Ever since our disgustingly public ordeal of becoming soulmates, we had strived to keep the rest of our personal lives private, especially now that Louis and I had a conflict of interest. He had stepped up as the president of the academy, which no one minded, they just resented the fact that they thought it meant I'd get to inflict whatever horrific torture I pleased onto the first, second, and third-year students.

I wasn't any meaner than usual, but Louis had still attempted to reprimand me, which hadn't gone over particularly well.
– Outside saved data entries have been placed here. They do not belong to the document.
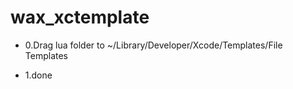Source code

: wax_xctemplate
==============

 - 0.Drag lua folder to ~/Library/Developer/Xcode/Templates/File Templates

 - 1.done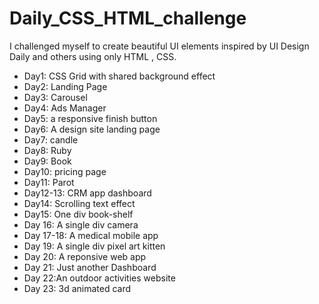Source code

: # Daily_CSS_HTML_challenge

I challenged myself to create beautiful UI elements inspired by UI Design Daily and others using only HTML , CSS.

- Day1: CSS Grid with shared background effect
- Day2: Landing Page
- Day3: Carousel
- Day4: Ads Manager
- Day5: a responsive finish button
- Day6: A design site landing page
- Day7: candle
- Day8: Ruby
- Day9: Book
- Day10: pricing page
- Day11: Parot
- Day12-13: CRM app dashboard
- Day14: Scrolling text effect
- Day15: One div book-shelf
- Day 16: A single div camera
- Day 17-18: A medical mobile app
- Day 19: A single div pixel art kitten
- Day 20: A reponsive web app
- Day 21: Just another Dashboard
- Day 22:An outdoor activities website
- Day 23: 3d animated card
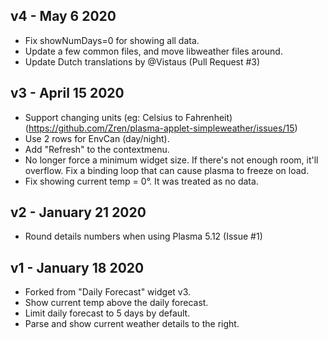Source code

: ## v4 - May 6 2020

* Fix showNumDays=0 for showing all data.
* Update a few common files, and move libweather files around.
* Update Dutch translations by @Vistaus (Pull Request #3)

## v3 - April 15 2020

* Support changing units (eg: Celsius to Fahrenheit) (https://github.com/Zren/plasma-applet-simpleweather/issues/15)
* Use 2 rows for EnvCan (day/night).
* Add "Refresh" to the contextmenu.
* No longer force a minimum widget size. If there's not enough room, it'll overflow. Fix a binding loop that can cause plasma to freeze on load.
* Fix showing current temp = 0°. It was treated as no data.

## v2 - January 21 2020

* Round details numbers when using Plasma 5.12 (Issue #1)

## v1 - January 18 2020

* Forked from "Daily Forecast" widget v3.
* Show current temp above the daily forecast.
* Limit daily forecast to 5 days by default.
* Parse and show current weather details to the right.
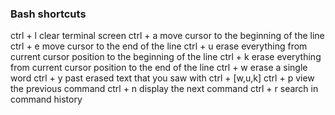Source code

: 
### Bash shortcuts

ctrl + l    clear terminal screen
ctrl + a    move cursor to the beginning of the line
ctrl + e    move cursor to the end of the line
ctrl + u    erase everything from current cursor position to the beginning of the line
ctrl + k    erase everything from current cursor position to the end of the line
ctrl + w    erase a single word
ctrl + y    past erased text that you saw with ctrl + [w,u,k]
ctrl + p    view the previous command
ctrl + n    display the next command
ctrl + r    search in command history


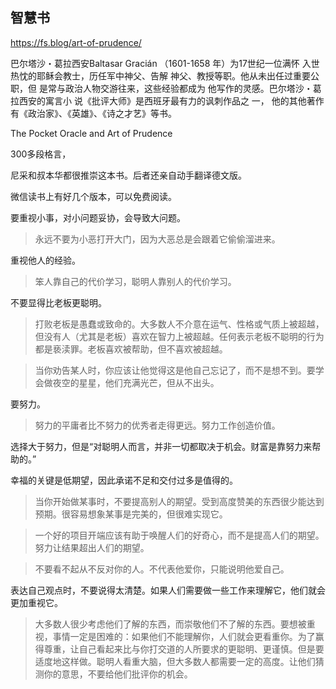 ## 智慧书

https://fs.blog/art-of-prudence/

巴尔塔沙・葛拉西安Baltasar Gracián （1601-1658 年）为17世纪一位满怀 入世热忱的耶稣会教士，历任军中神父、告解 神父、教授等职。他从未出任过重要公职，但 是常与政治人物交游往来，这些经验都成为 他写作的灵感。巴尔塔沙・葛拉西安的寓言小 说《批评大师》是西班牙最有力的讽刺作品之 一， 他的其他著作有《政治家》、《英雄》、《诗之才艺》等书。

The Pocket Oracle and Art of Prudence

300多段格言，

尼采和叔本华都很推崇这本书。后者还亲自动手翻译德文版。

微信读书上有好几个版本，可以免费阅读。

要重视小事，对小问题妥协，会导致大问题。

> 永远不要为小恶打开大门，因为大恶总是会跟着它偷偷溜进来。

重视他人的经验。

> 笨人靠自己的代价学习，聪明人靠别人的代价学习。

不要显得比老板更聪明。

> 打败老板是愚蠢或致命的。大多数人不介意在运气、性格或气质上被超越，但没有人（尤其是老板）喜欢在智力上被超越。任何表示老板不聪明的行为都是亵渎罪。老板喜欢被帮助，但不喜欢被超越。

> 当你劝告某人时，你应该让他觉得这是他自己忘记了，而不是想不到。要学会做夜空的星星，他们充满光芒，但从不出头。

要努力。

> 努力的平庸者比不努力的优秀者走得更远。努力工作创造价值。

选择大于努力，但是“对聪明人而言，并非一切都取决于机会。财富是靠努力来帮助的。”

幸福的关键是低期望，因此承诺不足和交付过多是值得的。

> 当你开始做某事时，不要提高别人的期望。受到高度赞美的东西很少能达到预期。很容易想象某事是完美的，但很难实现它。

> 一个好的项目开端应该有助于唤醒人们的好奇心，而不是提高人们的期望。努力让结果超出人们的期望。

> 不要看不起从不反对你的人。不代表他爱你，只能说明他爱自己。

表达自己观点时，不要说得太清楚。如果人们需要做一些工作来理解它，他们就会更加重视它。

> 大多数人很少考虑他们了解的东西，而崇敬他们不了解的东西。要想被重视，事情一定是困难的：如果他们不能理解你，人们就会更看重你。为了赢得尊重，让自己看起来比与你打交道的人所要求的更聪明、更谨慎。但是要适度地这样做。聪明人看重大脑，但大多数人都需要一定的高度。让他们猜测你的意思，不要给他们批评你的机会。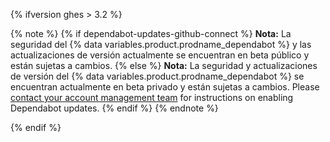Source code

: {% ifversion ghes > 3.2 %}

{% note %}
{% if dependabot-updates-github-connect %}
**Nota:** La seguridad del {% data variables.product.prodname_dependabot %} y las actualizaciones de versión actualmente se encuentran en beta público y están sujetas a cambios.
{% else %}
**Nota:** La seguridad y actualizaciones de versión del {% data variables.product.prodname_dependabot %} se encuentran actualmente en beta privado y están sujetas a cambios. Please [contact your account management team](https://enterprise.github.com/contact) for instructions on enabling Dependabot updates.
{% endif %}
{% endnote %}

{% endif %}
Hell, that was 25% of why I was proposing to begin a training school—I could get away from Louis and continue teaching at one of the most prestigious Hunting academies in the realms.

"We'll discuss it later," Louis said, smirking at me as he stepped back, letting the door close in my face.

"What a dick." I spun on my heel and made tracks across campus to my lecture.

Ever since Rainier left, Louis and I had managed to smooth things over for the most part. On most days, we were content. In a way, things were similar to how they used to be during the first Aquireign defeat. It wasn't exactly the same. The same people weren't around us, and we had both done a lot of growing up. But, there were evenings after I cooked him dinner and he cleaned up the kitchen that we just sat on the balcony. We passed a bottle of whiskey back and forth, listening to the crickets and cicadas and frogs, just enjoying the presence of one another. The way the moonlight touched his face, the warmth emanating off him, and the way he'd always look over at me with that filthy smirk and ask if I wanted to shower with him.

Of course, we were still very much us, and it also wasn't particularly uncommon for us to fight. Neither of us pulled our punches and neither of us were particularly shy about ripping into the other one, but we resolved it well.

It was nice, and it felt normal.

Dr. Malai, my therapist, kept telling me that was progress, which I guess she was correct. Five years ago, I didn't believe in this. I didn't even believe in the possibility of it—of happiness, of having a future with Louis, of having friends, of having the opportunity to run a training academy. And despite the fact that we kept going round and round with it, five years ago, I would have never even considered having children.